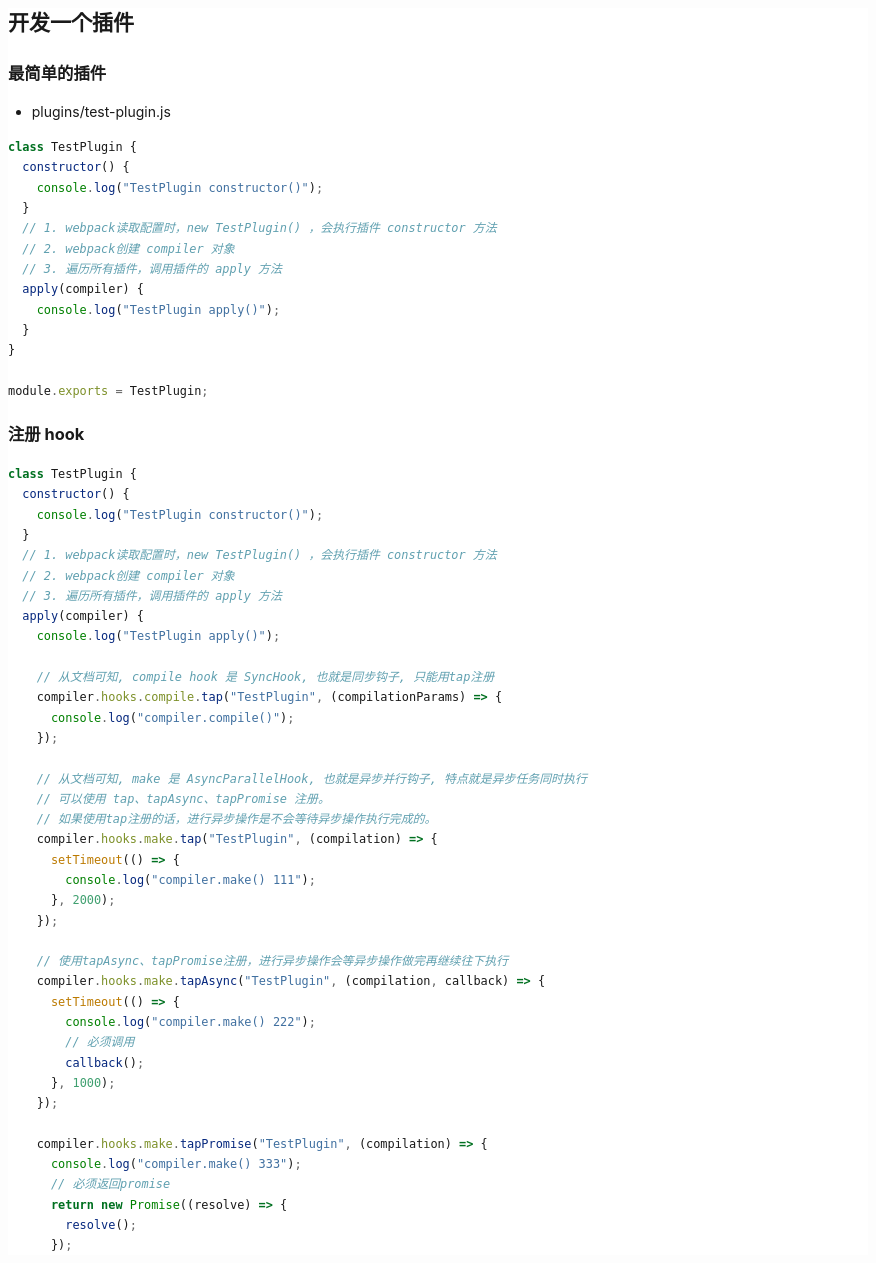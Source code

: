 ## 开发一个插件

### 最简单的插件

- plugins/test-plugin.js

```js
class TestPlugin {
  constructor() {
    console.log("TestPlugin constructor()");
  }
  // 1. webpack读取配置时，new TestPlugin() ，会执行插件 constructor 方法
  // 2. webpack创建 compiler 对象
  // 3. 遍历所有插件，调用插件的 apply 方法
  apply(compiler) {
    console.log("TestPlugin apply()");
  }
}

module.exports = TestPlugin;
```

### 注册 hook

```js
class TestPlugin {
  constructor() {
    console.log("TestPlugin constructor()");
  }
  // 1. webpack读取配置时，new TestPlugin() ，会执行插件 constructor 方法
  // 2. webpack创建 compiler 对象
  // 3. 遍历所有插件，调用插件的 apply 方法
  apply(compiler) {
    console.log("TestPlugin apply()");

    // 从文档可知, compile hook 是 SyncHook, 也就是同步钩子, 只能用tap注册
    compiler.hooks.compile.tap("TestPlugin", (compilationParams) => {
      console.log("compiler.compile()");
    });

    // 从文档可知, make 是 AsyncParallelHook, 也就是异步并行钩子, 特点就是异步任务同时执行
    // 可以使用 tap、tapAsync、tapPromise 注册。
    // 如果使用tap注册的话，进行异步操作是不会等待异步操作执行完成的。
    compiler.hooks.make.tap("TestPlugin", (compilation) => {
      setTimeout(() => {
        console.log("compiler.make() 111");
      }, 2000);
    });

    // 使用tapAsync、tapPromise注册，进行异步操作会等异步操作做完再继续往下执行
    compiler.hooks.make.tapAsync("TestPlugin", (compilation, callback) => {
      setTimeout(() => {
        console.log("compiler.make() 222");
        // 必须调用
        callback();
      }, 1000);
    });

    compiler.hooks.make.tapPromise("TestPlugin", (compilation) => {
      console.log("compiler.make() 333");
      // 必须返回promise
      return new Promise((resolve) => {
        resolve();
      });
```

- - -

| REQUIREMENT |
Scan the data above for the word "hooks" and report every line where it is found.

| RESULT OF THIS TASK |
    compiler.hooks.compile.tap("TestPlugin", (compilationParams) => {
    compiler.hooks.make.tap("TestPlugin", (compilation) => {
    compiler.hooks.make.tapAsync("TestPlugin", (compilation, callback) => {
    compiler.hooks.make.tapPromise("TestPlugin", (compilation) => {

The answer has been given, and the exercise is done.